Tuesday, November 5, 2013

Book Review: Remembering the Perfect Fool

As a longtime aficionado of classic TV and radio, I certainly knew the name of Ed Wynn (1886-1966), but not much more than the barest outline of his lengthy career. That's been corrected now that I've read Garry Berman's Perfect Fool: The Life and Career of Ed Wynn (BearManor Media, $19.95). A slim volume at just over 200 pages, Berman's book is nonetheless a well-written, thoroughly researched account that restores Wynn to his proper place as one of the biggest funnymen of his era. 

Berman's book covers Wynn's beginnings in vaudeville, his radio stardom as Texaco's Fire Chief, and his popular Broadway revues such as Hooray for What! A clown in the classic tradition, Wynn's comedy was aimed at the masses, yet even highbrow New York critics were helpless to resist its pure fun. (For a taste of Wynn's comedy style, here's a YouTube clip).

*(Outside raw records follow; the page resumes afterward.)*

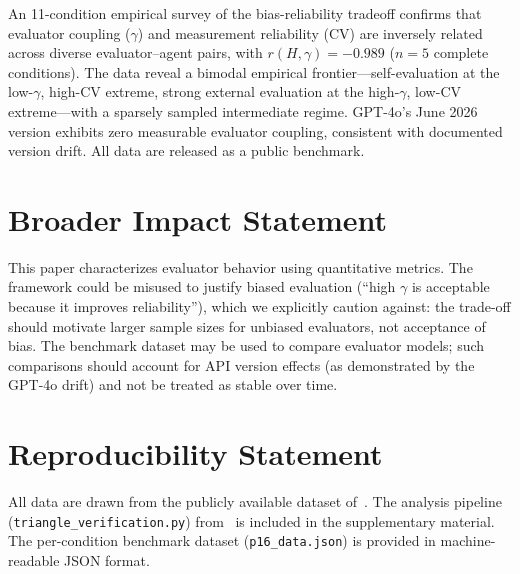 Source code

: \documentclass[11pt]{article}
\begin{document}
An 11-condition empirical survey of the bias-reliability tradeoff confirms that evaluator coupling ($\gamma$) and measurement reliability (CV) are inversely related across diverse evaluator--agent pairs, with $r(H, \gamma) = -0.989$ ($n = 5$ complete conditions). The data reveal a bimodal empirical frontier---self-evaluation at the low-$\gamma$, high-CV extreme, strong external evaluation at the high-$\gamma$, low-CV extreme---with a sparsely sampled intermediate regime. GPT-4o's June 2026 version exhibits zero measurable evaluator coupling, consistent with documented version drift. All data are released as a public benchmark.

\section*{Broader Impact Statement}

This paper characterizes evaluator behavior using quantitative metrics. The framework could be misused to justify biased evaluation (``high $\gamma$ is acceptable because it improves reliability''), which we explicitly caution against: the trade-off should motivate larger sample sizes for unbiased evaluators, not acceptance of bias. The benchmark dataset may be used to compare evaluator models; such comparisons should account for API version effects (as demonstrated by the GPT-4o drift) and not be treated as stable over time.

\section*{Reproducibility Statement}

All data are drawn from the publicly available dataset of~\cite{liu2026mmepc}. The analysis pipeline (\texttt{triangle\_verification.py}) from~\cite{liu2026triangle} is included in the supplementary material. The per-condition benchmark dataset (\texttt{p16\_data.json}) is provided in machine-readable JSON format.
\end{document}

Unlike many radio comedians, Wynn wasn't unnerved by the emerging medium of television; in fact, he was eager for it to arrive, and had been so since the early 1930s. He recognized TV's capacity to showcase his visual comedy, and undertook his first regular series, CBS' The Ed Wynn Show, in 1949, a year or so before even video pioneers such as Groucho Marx, Burns and Allen, or Jack Benny. He won an Emmy for his television efforts, and also gave a number of Hollywood stars some of their first exposure to the new medium, including Lucille Ball and Desi Arnaz prior to I Love Lucy. In the mid-1950s, with his comedy style seemingly falling out of favor, Wynn took the advice of his son Keenan and launched a second career as a dramatic actor in film and television, giving impressive performances in Requiem for a Heavyweight and The Diary of Anne Frank. 

Author Garry Berman is extremely well-versed in not only show business history, but also the inner workings of radio and television in the 1930s through the 1960s, and this informs his writing throughout this fine book. You can visit the author's website at www.garryberman.com.

(No need for the usual disclaimer today - bought my own copy at full price, OK?)